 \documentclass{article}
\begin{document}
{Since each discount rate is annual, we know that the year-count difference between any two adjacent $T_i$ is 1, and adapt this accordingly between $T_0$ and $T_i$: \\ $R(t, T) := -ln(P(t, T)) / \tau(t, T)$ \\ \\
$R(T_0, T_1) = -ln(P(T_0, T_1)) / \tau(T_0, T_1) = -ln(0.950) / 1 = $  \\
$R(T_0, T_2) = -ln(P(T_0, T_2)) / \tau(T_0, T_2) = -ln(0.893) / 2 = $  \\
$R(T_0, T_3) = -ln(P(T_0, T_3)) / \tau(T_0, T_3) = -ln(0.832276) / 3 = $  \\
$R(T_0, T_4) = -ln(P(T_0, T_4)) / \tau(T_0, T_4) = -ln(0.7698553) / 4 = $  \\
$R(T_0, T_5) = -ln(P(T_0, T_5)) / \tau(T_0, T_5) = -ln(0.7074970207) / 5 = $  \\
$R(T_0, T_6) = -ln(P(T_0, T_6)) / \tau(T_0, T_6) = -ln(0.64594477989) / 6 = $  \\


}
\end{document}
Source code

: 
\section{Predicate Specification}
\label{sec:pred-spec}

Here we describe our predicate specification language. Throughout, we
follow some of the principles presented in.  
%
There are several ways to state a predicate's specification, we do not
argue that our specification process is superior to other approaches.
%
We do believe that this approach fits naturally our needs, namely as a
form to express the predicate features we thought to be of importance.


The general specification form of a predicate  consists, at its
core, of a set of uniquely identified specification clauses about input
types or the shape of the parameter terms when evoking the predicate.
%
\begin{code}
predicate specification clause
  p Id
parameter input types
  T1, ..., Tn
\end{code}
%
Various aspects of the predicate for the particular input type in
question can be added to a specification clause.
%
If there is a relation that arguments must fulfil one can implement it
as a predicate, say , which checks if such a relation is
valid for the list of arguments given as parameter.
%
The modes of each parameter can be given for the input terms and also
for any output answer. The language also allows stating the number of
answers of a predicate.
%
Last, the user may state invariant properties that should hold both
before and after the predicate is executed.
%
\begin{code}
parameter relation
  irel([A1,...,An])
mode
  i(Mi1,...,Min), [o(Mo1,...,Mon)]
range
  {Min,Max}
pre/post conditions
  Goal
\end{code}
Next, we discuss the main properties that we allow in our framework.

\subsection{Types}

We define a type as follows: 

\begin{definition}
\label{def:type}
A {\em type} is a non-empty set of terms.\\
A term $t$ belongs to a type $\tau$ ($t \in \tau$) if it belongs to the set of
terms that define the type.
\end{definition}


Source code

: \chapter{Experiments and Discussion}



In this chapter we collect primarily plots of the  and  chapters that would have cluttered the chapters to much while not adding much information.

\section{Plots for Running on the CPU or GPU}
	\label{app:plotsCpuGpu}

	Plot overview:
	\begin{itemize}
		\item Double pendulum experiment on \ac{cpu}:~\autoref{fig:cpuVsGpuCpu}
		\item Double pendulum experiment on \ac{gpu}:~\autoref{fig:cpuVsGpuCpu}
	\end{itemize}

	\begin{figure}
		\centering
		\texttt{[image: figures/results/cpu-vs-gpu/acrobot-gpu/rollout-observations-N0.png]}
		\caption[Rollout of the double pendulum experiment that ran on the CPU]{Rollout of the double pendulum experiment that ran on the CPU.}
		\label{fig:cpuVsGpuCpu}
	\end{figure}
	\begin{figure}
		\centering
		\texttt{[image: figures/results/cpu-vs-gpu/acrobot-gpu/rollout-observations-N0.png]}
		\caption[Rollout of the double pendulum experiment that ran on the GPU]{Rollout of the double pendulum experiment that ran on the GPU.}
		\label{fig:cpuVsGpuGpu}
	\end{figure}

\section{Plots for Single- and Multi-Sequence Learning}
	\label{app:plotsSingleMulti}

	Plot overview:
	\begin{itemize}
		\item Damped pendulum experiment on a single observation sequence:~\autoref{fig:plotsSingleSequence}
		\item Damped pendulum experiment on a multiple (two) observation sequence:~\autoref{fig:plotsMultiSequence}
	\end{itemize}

============

- ASSIGNED TASK: The required output is the set of lines from the first line of the data through the line that contains "Here we describe", transcribed exactly.

- OUTPUT FOR THIS TASK:
 \documentclass{article}
\begin{document}
{Since each discount rate is annual, we know that the year-count difference between any two adjacent $T_i$ is 1, and adapt this accordingly between $T_0$ and $T_i$: \\ $R(t, T) := -ln(P(t, T)) / \tau(t, T)$ \\ \\
$R(T_0, T_1) = -ln(P(T_0, T_1)) / \tau(T_0, T_1) = -ln(0.950) / 1 = $  \\
$R(T_0, T_2) = -ln(P(T_0, T_2)) / \tau(T_0, T_2) = -ln(0.893) / 2 = $  \\
$R(T_0, T_3) = -ln(P(T_0, T_3)) / \tau(T_0, T_3) = -ln(0.832276) / 3 = $  \\
$R(T_0, T_4) = -ln(P(T_0, T_4)) / \tau(T_0, T_4) = -ln(0.7698553) / 4 = $  \\
$R(T_0, T_5) = -ln(P(T_0, T_5)) / \tau(T_0, T_5) = -ln(0.7074970207) / 5 = $  \\
$R(T_0, T_6) = -ln(P(T_0, T_6)) / \tau(T_0, T_6) = -ln(0.64594477989) / 6 = $  \\


}
\end{document}
Source code

: 
\section{Predicate Specification}
\label{sec:pred-spec}

Here we describe our predicate specification language. Throughout, we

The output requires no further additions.